Wildlife-friendly farmers, village chiefs and the village market network members in 12 villages in Stung Treng and Preah Vihear provinces have undergone training and pest and nutrient management for their rice paddy.
The USAID Greening Prey Lang Project provided a grant to Sansom Mlup Prey (SMP) to provide the training to wildlife-friendly farmers of IBIS rice and others.
“The objectives of the training were to introduce the importance of maintaining soil fertility for growing good quality rice; provide an understanding of nutrients and their function in growing rice and the symptoms of nutrient loss in rice crops; and share simple methods to control rice pests, disease, and predators,” the Greening Prey Lang Project said in a press release on December 31.
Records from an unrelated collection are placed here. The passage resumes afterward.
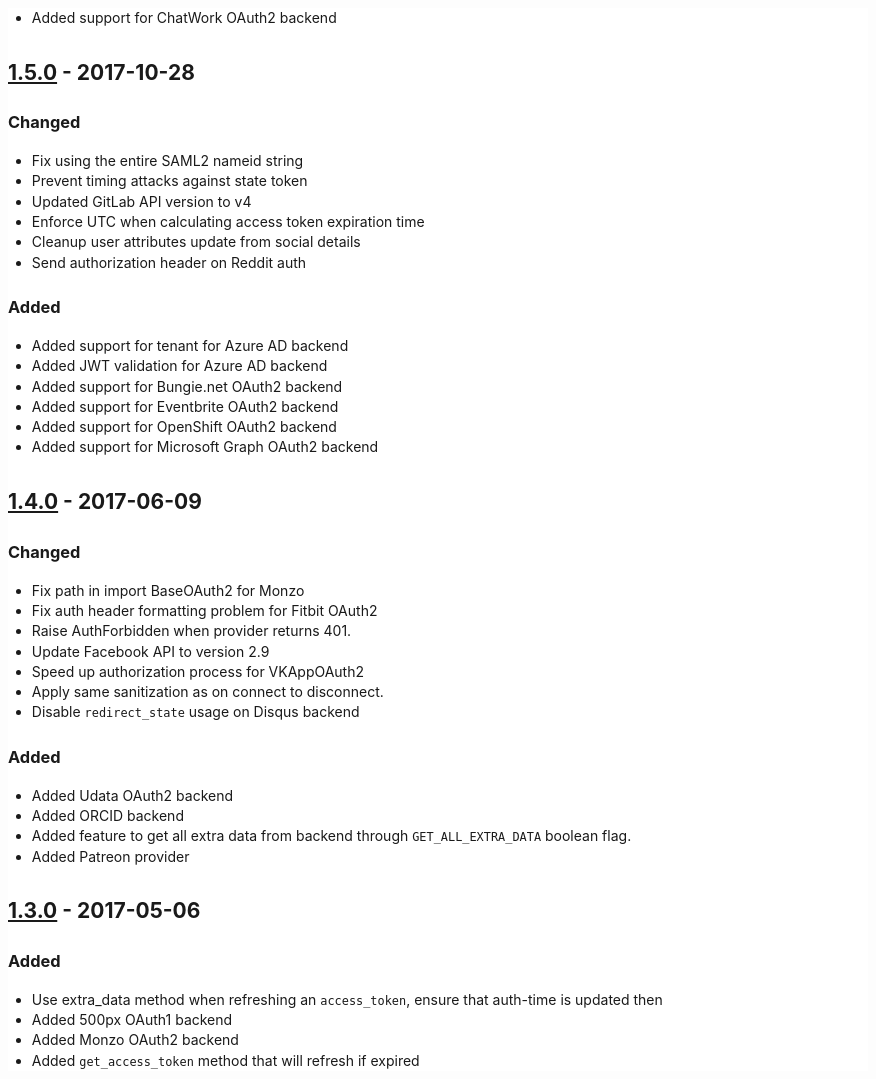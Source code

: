 - Added support for ChatWork OAuth2 backend

## [1.5.0](https://github.com/python-social-auth/social-core/releases/tag/1.5.0) - 2017-10-28

### Changed

- Fix using the entire SAML2 nameid string
- Prevent timing attacks against state token
- Updated GitLab API version to v4
- Enforce UTC when calculating access token expiration time
- Cleanup user attributes update from social details
- Send authorization header on Reddit auth

### Added

- Added support for tenant for Azure AD backend
- Added JWT validation for Azure AD backend
- Added support for Bungie.net OAuth2 backend
- Added support for Eventbrite OAuth2 backend
- Added support for OpenShift OAuth2 backend
- Added support for Microsoft Graph OAuth2 backend

## [1.4.0](https://github.com/python-social-auth/social-core/releases/tag/1.4.0) - 2017-06-09

### Changed

- Fix path in import BaseOAuth2 for Monzo
- Fix auth header formatting problem for Fitbit OAuth2
- Raise AuthForbidden when provider returns 401.
- Update Facebook API to version 2.9
- Speed up authorization process for VKAppOAuth2
- Apply same sanitization as on connect to disconnect.
- Disable `redirect_state` usage on Disqus backend

### Added

- Added Udata OAuth2 backend
- Added ORCID backend
- Added feature to get all extra data from backend through `GET_ALL_EXTRA_DATA` boolean flag.
- Added Patreon provider

## [1.3.0](https://github.com/python-social-auth/social-core/releases/tag/1.3.0) - 2017-05-06

### Added

- Use extra_data method when refreshing an `access_token`, ensure that
  auth-time is updated then
- Added 500px OAuth1 backend
- Added Monzo OAuth2 backend
- Added `get_access_token` method that will refresh if expired
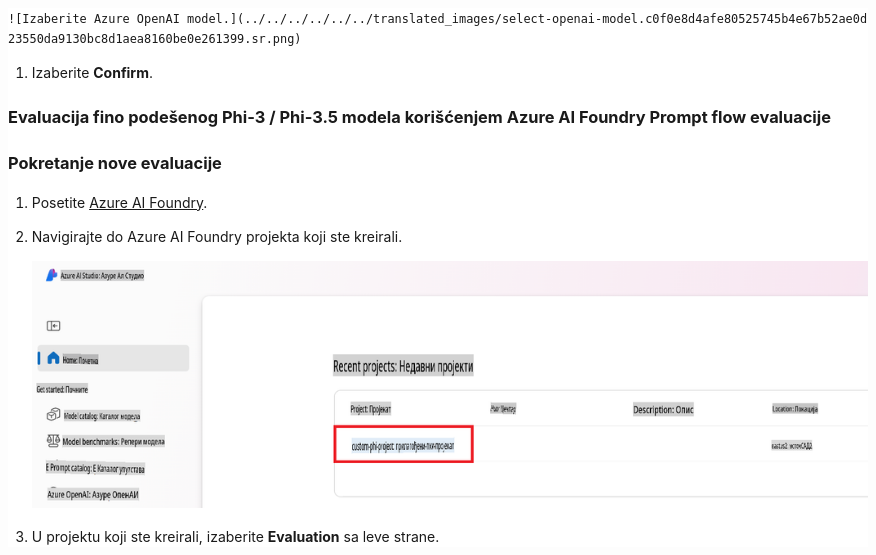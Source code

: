     ![Izaberite Azure OpenAI model.](../../../../../../translated_images/select-openai-model.c0f0e8d4afe80525745b4e67b52ae0d23550da9130bc8d1aea8160be0e261399.sr.png)

1. Izaberite **Confirm**.

### Evaluacija fino podešenog Phi-3 / Phi-3.5 modela korišćenjem Azure AI Foundry Prompt flow evaluacije

### Pokretanje nove evaluacije

1. Posetite [Azure AI Foundry](https://ai.azure.com/?wt.mc_id=studentamb_279723).

1. Navigirajte do Azure AI Foundry projekta koji ste kreirali.

    ![Izaberite projekat.](../../../../../../translated_images/select-project-created.84d119464c1bb0a8f5f9ab58012fa88304b0e3b0d6ddda444617424b2bb0d22e.sr.png)

1. U projektu koji ste kreirali, izaberite **Evaluation** sa leve strane.
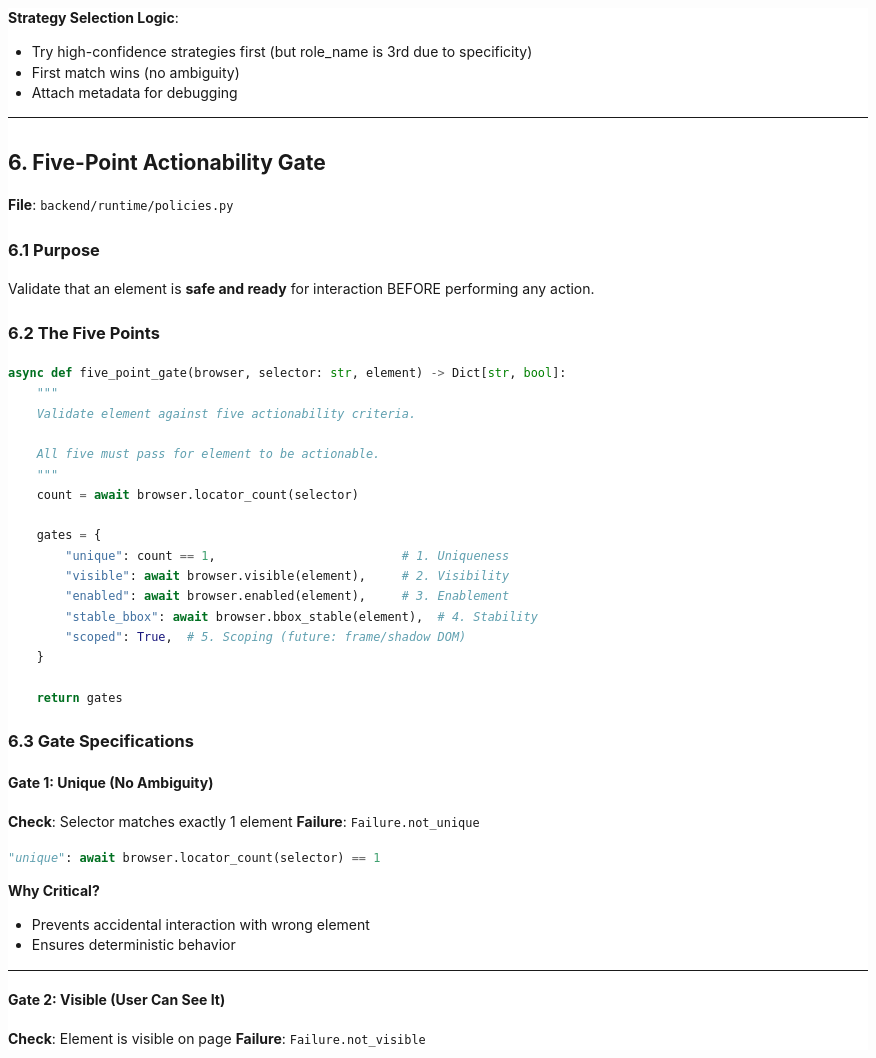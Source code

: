 **Strategy Selection Logic**:
- Try high-confidence strategies first (but role_name is 3rd due to specificity)
- First match wins (no ambiguity)
- Attach metadata for debugging

---

## 6. Five-Point Actionability Gate

**File**: `backend/runtime/policies.py`

### 6.1 Purpose

Validate that an element is **safe and ready** for interaction BEFORE performing any action.

### 6.2 The Five Points

```python
async def five_point_gate(browser, selector: str, element) -> Dict[str, bool]:
    """
    Validate element against five actionability criteria.

    All five must pass for element to be actionable.
    """
    count = await browser.locator_count(selector)

    gates = {
        "unique": count == 1,                          # 1. Uniqueness
        "visible": await browser.visible(element),     # 2. Visibility
        "enabled": await browser.enabled(element),     # 3. Enablement
        "stable_bbox": await browser.bbox_stable(element),  # 4. Stability
        "scoped": True,  # 5. Scoping (future: frame/shadow DOM)
    }

    return gates
```

### 6.3 Gate Specifications

#### Gate 1: Unique (No Ambiguity)
**Check**: Selector matches exactly 1 element
**Failure**: `Failure.not_unique`

```python
"unique": await browser.locator_count(selector) == 1
```

**Why Critical?**
- Prevents accidental interaction with wrong element
- Ensures deterministic behavior

---

#### Gate 2: Visible (User Can See It)
**Check**: Element is visible on page
**Failure**: `Failure.not_visible`
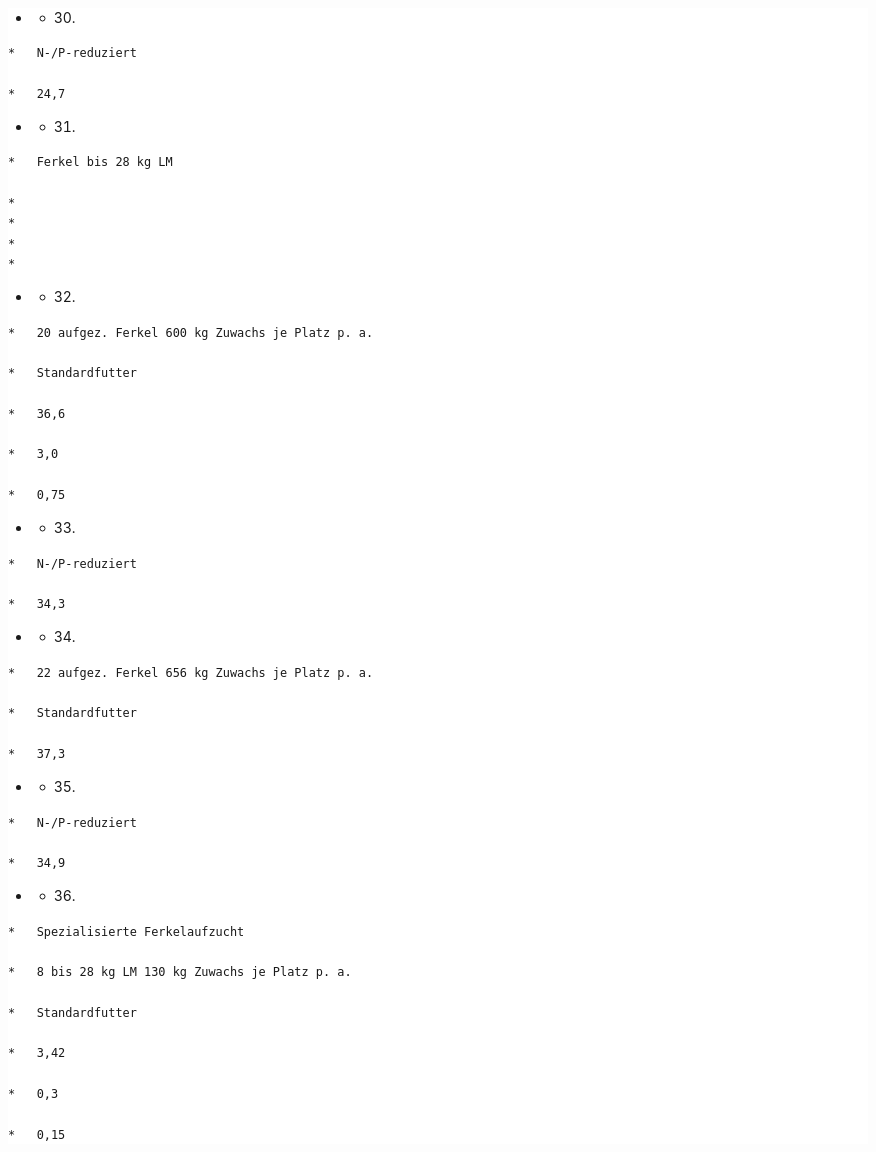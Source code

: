 
*    *   30.

    *   N-/P-reduziert

    *   24,7


*    *   31.

    *   Ferkel bis 28 kg LM

    *
    *
    *
    *

*    *   32.

    *   20 aufgez. Ferkel 600 kg Zuwachs je Platz p. a.

    *   Standardfutter

    *   36,6

    *   3,0

    *   0,75


*    *   33.

    *   N-/P-reduziert

    *   34,3


*    *   34.

    *   22 aufgez. Ferkel 656 kg Zuwachs je Platz p. a.

    *   Standardfutter

    *   37,3


*    *   35.

    *   N-/P-reduziert

    *   34,9


*    *   36.

    *   Spezialisierte Ferkelaufzucht

    *   8 bis 28 kg LM 130 kg Zuwachs je Platz p. a.

    *   Standardfutter

    *   3,42

    *   0,3

    *   0,15
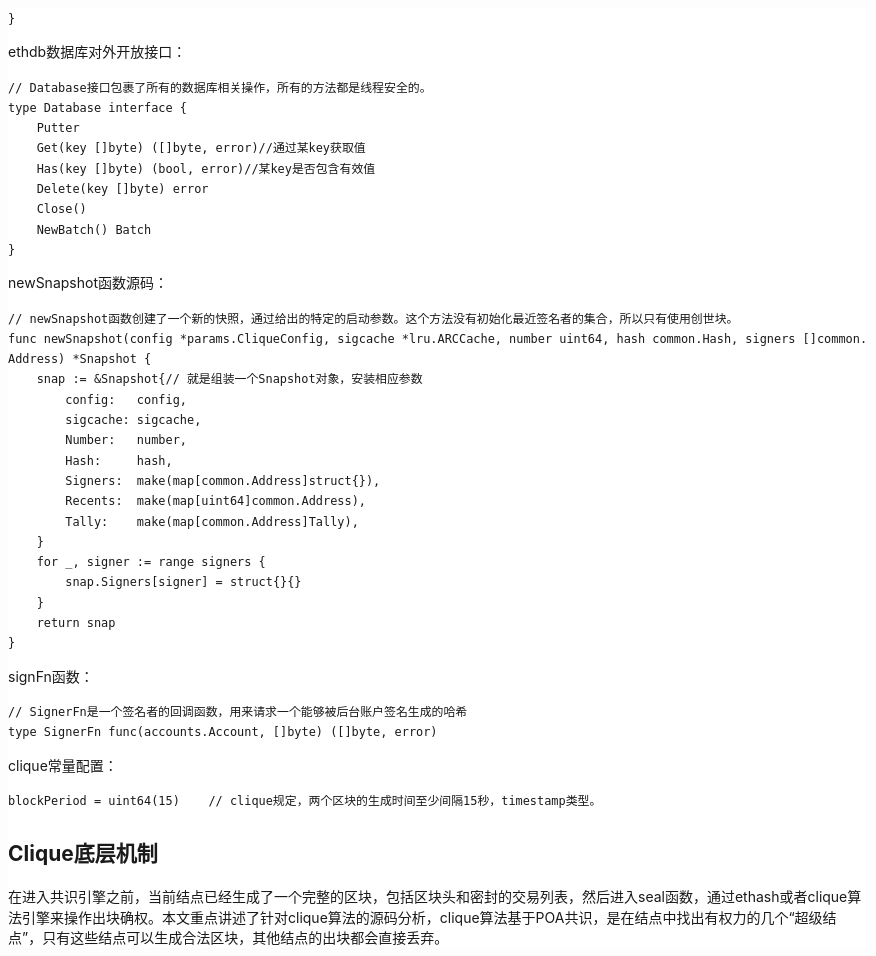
 ```
}
```

ethdb数据库对外开放接口：

```
// Database接口包裹了所有的数据库相关操作，所有的方法都是线程安全的。
type Database interface {
	Putter
	Get(key []byte) ([]byte, error)//通过某key获取值
	Has(key []byte) (bool, error)//某key是否包含有效值
	Delete(key []byte) error
	Close()
	NewBatch() Batch
}
```

newSnapshot函数源码：

```
// newSnapshot函数创建了一个新的快照，通过给出的特定的启动参数。这个方法没有初始化最近签名者的集合，所以只有使用创世块。
func newSnapshot(config *params.CliqueConfig, sigcache *lru.ARCCache, number uint64, hash common.Hash, signers []common.Address) *Snapshot {
	snap := &Snapshot{// 就是组装一个Snapshot对象，安装相应参数
		config:   config,
		sigcache: sigcache,
		Number:   number,
		Hash:     hash,
		Signers:  make(map[common.Address]struct{}),
		Recents:  make(map[uint64]common.Address),
		Tally:    make(map[common.Address]Tally),
	}
	for _, signer := range signers {
		snap.Signers[signer] = struct{}{}
	}
	return snap
}
```

signFn函数：

```
// SignerFn是一个签名者的回调函数，用来请求一个能够被后台账户签名生成的哈希
type SignerFn func(accounts.Account, []byte) ([]byte, error)
```

clique常量配置：

```
blockPeriod = uint64(15)    // clique规定，两个区块的生成时间至少间隔15秒，timestamp类型。
```

## Clique底层机制

在进入共识引擎之前，当前结点已经生成了一个完整的区块，包括区块头和密封的交易列表，然后进入seal函数，通过ethash或者clique算法引擎来操作出块确权。本文重点讲述了针对clique算法的源码分析，clique算法基于POA共识，是在结点中找出有权力的几个“超级结点”，只有这些结点可以生成合法区块，其他结点的出块都会直接丢弃。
The Greening Prey Lang Project press release added that the training will help all IBIS rice members be able to apply these methods to their fields to improve their control of pests and nutrients without using chemical inputs.
The organisation noted that IBIS rice farmers have a zero poaching, deforestation, pesticide, and chemical fertilizer agreement with SMP.
To help farmers become more resilient to climate change impacts, the IBIS rice program supports farmers by providing training to increase the quality of their rice and improve rice yields.
When there is an increase in the number of community members engaged in the wildlife-friendly IBIS rice farming programme, studies have shown that endangered wildlife and their habitats are better protected, and community livelihoods are improved, the USAID project's press statement explains.